Хлопнув дерзкой рукой руку Феликса Фора, пощекотав бедро плакальщицы на памятнике Ротшильду, покачав бесплодное дерево у могилы Мюссе, отталкивая всех этих мертвых, за которыми шпионила Сара, он заканчивал свою прогулку у свежей могилы, если представлялся такой случай, кого-либо из своих врагов. Сегодня это был Энальдо. С площадки Моиз глядел на Париж удовлетворенным взглядом, таким, каким смотрел его знаменитый тезка [14] на обетованную землю, с той лишь разницей, что Моиз уже проник туда и приобрел там достаточное количество золота, чтобы отлить из него массивные скрижали с заповедями.
Затем он спускался завтракать в ресторан Максима, по крайней мере в том случае, если он не замечал на большой аллее кортежа, направляющегося в ту часть кладбища, где покоилась Сара.
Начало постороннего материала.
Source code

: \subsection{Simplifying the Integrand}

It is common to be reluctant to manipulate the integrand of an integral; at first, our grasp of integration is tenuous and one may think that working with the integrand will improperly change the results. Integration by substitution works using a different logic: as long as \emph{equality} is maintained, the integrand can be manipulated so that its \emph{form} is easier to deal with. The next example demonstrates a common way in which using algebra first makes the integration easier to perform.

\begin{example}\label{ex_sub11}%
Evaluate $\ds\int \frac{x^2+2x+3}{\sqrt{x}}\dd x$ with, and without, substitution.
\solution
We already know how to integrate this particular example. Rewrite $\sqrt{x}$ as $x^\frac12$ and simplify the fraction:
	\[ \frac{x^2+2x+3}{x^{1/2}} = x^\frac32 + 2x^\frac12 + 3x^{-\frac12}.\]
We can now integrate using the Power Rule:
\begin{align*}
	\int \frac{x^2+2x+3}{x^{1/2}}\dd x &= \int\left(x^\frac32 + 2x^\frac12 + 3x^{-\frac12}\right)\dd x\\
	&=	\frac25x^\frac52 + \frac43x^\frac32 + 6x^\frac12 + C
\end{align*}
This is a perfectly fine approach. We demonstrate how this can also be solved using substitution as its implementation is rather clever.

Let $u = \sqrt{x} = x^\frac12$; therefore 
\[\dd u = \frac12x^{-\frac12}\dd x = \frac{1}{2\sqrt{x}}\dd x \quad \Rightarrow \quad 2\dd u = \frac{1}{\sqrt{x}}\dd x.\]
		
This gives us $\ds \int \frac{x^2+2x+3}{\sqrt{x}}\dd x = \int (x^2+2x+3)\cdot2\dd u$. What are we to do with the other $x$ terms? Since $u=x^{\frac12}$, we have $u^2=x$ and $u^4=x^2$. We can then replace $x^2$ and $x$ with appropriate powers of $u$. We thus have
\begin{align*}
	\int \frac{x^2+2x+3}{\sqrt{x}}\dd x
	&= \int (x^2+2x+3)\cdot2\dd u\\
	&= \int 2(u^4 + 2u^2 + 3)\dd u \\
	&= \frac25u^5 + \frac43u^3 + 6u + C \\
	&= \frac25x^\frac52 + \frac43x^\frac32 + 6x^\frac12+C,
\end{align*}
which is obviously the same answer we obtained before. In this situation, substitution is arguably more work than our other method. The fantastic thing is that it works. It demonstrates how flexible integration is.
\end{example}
Он следовал тогда за ним издали, спрашивал об имени, радовался, если это была для Сары юная компаньонка, и не уходил, не собрав всех сведений о новом соседстве Сары.
13
Намек на тот способ, которым открывают несгораемые шкафы, замок которых устроен так, что открывается только тогда, когда механизм замка поставлен на известные буквы. (Прим. пер.)